Directions for this task -> Among the records, which lines hold the word "following"? Pick them out.

------------

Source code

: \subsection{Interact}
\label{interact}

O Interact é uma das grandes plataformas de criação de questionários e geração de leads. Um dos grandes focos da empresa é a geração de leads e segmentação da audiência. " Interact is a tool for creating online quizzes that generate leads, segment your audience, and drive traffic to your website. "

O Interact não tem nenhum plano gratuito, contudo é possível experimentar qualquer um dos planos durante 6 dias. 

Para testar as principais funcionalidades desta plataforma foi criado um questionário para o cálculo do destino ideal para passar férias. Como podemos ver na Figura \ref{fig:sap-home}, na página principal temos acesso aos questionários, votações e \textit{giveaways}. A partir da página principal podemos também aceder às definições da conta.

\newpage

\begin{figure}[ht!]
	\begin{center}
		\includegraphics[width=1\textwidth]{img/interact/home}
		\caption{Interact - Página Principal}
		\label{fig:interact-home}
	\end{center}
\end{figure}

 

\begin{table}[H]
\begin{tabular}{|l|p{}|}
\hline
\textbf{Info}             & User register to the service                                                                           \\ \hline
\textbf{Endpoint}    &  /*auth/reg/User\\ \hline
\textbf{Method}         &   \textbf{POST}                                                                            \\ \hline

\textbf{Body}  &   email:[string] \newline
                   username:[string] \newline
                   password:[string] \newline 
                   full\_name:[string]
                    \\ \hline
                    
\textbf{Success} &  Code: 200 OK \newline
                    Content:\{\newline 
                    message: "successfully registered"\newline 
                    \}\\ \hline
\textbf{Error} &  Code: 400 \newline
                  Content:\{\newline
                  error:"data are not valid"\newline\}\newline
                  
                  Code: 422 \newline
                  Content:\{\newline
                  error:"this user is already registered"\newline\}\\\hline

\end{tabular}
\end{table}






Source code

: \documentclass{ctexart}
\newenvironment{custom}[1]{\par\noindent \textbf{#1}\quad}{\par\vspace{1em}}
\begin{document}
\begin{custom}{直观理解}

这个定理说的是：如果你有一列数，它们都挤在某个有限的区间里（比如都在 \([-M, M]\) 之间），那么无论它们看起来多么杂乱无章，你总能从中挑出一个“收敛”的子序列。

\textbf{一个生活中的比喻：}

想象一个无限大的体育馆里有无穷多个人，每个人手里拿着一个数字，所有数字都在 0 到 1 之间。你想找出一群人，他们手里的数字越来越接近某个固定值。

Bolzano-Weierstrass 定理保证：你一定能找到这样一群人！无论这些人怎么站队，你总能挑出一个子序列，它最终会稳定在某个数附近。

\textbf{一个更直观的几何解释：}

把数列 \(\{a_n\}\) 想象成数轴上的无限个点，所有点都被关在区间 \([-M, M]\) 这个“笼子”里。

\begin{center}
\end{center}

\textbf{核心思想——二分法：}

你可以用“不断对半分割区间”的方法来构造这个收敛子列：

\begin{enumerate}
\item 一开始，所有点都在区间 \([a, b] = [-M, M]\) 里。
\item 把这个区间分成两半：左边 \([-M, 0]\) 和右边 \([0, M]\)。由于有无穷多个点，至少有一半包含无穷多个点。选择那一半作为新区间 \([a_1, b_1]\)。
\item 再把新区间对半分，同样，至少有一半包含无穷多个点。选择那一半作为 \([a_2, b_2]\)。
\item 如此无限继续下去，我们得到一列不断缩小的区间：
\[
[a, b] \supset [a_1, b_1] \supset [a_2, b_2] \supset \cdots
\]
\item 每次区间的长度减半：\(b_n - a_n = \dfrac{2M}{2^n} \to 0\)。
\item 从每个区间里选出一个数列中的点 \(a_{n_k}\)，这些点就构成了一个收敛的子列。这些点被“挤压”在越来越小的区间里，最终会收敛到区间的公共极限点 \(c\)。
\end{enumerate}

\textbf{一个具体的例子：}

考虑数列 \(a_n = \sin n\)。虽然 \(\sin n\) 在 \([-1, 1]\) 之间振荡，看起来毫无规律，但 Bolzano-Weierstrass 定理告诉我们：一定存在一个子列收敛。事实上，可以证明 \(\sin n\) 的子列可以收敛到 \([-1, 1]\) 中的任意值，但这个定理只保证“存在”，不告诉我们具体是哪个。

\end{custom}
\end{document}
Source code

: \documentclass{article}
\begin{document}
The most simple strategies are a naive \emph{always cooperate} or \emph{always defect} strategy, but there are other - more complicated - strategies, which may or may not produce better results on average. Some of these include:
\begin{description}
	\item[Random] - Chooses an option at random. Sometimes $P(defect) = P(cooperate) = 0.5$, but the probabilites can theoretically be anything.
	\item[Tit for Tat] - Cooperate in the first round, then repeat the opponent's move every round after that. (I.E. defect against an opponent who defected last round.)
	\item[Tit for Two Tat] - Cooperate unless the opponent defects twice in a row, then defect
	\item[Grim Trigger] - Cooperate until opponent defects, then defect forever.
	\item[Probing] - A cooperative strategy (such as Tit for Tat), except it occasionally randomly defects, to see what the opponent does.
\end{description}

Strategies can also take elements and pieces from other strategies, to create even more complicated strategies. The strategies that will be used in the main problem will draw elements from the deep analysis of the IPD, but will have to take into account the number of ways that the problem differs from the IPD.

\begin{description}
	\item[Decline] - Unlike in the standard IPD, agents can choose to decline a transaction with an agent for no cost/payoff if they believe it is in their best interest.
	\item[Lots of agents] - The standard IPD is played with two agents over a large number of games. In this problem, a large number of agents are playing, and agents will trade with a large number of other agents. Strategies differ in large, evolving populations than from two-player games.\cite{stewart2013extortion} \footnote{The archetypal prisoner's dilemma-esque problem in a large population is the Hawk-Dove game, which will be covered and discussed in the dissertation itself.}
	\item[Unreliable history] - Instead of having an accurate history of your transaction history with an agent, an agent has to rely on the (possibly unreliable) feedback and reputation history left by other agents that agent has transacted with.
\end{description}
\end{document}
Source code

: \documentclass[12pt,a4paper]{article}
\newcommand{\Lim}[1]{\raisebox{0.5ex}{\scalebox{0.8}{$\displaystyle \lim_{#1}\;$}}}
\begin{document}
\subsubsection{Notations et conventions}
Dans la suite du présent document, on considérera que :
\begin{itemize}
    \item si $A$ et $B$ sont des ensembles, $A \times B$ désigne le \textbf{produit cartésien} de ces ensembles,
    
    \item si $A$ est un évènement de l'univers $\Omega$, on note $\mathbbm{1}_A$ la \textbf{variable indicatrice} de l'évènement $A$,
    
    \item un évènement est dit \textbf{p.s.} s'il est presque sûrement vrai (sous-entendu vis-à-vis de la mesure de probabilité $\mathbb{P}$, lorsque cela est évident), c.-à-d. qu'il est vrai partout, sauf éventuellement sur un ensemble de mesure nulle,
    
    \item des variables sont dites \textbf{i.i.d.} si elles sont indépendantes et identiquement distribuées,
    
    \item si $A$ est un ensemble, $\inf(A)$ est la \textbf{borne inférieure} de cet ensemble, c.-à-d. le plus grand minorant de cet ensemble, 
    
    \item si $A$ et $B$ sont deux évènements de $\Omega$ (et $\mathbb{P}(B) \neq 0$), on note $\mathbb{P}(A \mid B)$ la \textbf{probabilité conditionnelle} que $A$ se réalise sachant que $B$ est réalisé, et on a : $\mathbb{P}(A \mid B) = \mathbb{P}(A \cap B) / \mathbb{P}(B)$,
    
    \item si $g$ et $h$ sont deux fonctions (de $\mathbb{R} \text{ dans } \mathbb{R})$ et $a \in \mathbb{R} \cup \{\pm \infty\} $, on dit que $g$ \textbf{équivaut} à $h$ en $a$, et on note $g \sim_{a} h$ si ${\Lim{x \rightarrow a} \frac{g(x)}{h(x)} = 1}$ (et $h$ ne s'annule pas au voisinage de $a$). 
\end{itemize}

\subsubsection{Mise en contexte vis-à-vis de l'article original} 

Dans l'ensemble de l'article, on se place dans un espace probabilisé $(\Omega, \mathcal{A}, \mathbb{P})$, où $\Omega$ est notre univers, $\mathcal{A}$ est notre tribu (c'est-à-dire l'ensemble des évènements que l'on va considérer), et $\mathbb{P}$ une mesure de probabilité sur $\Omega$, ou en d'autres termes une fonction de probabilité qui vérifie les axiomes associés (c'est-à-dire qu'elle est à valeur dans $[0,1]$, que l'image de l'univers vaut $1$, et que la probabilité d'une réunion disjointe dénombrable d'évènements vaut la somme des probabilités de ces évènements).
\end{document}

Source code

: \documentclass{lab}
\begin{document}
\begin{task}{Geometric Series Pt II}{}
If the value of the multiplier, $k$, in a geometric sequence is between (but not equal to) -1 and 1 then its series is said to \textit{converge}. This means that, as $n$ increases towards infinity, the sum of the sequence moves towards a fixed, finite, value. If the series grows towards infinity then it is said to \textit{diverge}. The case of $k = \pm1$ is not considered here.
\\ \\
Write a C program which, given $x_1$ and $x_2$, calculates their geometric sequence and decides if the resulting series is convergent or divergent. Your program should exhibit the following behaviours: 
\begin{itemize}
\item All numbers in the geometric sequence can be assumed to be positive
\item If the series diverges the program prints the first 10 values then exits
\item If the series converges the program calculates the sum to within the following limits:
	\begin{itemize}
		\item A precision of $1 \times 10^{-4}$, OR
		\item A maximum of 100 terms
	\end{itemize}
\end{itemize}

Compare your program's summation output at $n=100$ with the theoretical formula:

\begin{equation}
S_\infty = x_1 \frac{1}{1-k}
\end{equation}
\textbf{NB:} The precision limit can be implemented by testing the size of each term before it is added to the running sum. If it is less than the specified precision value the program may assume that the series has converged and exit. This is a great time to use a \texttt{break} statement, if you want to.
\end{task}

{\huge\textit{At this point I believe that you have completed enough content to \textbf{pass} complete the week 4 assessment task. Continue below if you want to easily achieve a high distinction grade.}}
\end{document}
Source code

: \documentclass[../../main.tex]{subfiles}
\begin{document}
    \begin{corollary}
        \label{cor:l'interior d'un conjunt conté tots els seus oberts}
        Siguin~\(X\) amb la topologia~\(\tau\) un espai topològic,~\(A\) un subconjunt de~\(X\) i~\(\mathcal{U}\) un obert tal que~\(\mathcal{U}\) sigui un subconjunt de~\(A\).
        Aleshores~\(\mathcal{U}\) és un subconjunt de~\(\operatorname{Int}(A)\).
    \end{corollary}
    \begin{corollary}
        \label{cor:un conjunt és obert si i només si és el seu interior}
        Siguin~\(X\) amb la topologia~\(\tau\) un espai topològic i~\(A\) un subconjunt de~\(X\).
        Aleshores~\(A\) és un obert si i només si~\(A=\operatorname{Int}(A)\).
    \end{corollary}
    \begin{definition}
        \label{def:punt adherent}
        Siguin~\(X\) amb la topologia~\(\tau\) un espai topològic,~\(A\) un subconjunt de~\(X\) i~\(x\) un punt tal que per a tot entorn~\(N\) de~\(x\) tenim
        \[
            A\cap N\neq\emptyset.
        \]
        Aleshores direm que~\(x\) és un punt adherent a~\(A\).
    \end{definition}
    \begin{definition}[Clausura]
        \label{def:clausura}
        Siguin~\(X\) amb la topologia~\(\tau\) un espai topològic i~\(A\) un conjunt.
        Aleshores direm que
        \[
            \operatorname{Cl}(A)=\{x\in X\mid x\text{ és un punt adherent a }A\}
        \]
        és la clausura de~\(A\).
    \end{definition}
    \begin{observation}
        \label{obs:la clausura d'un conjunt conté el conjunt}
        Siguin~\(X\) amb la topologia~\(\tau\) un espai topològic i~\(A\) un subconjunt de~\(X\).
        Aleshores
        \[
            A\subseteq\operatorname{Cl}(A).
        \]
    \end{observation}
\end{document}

------------

Response ->
Write a C program which, given $x_1$ and $x_2$, calculates their geometric sequence and decides if the resulting series is convergent or divergent. Your program should exhibit the following behaviours: 
\item If the series converges the program calculates the sum to within the following limits:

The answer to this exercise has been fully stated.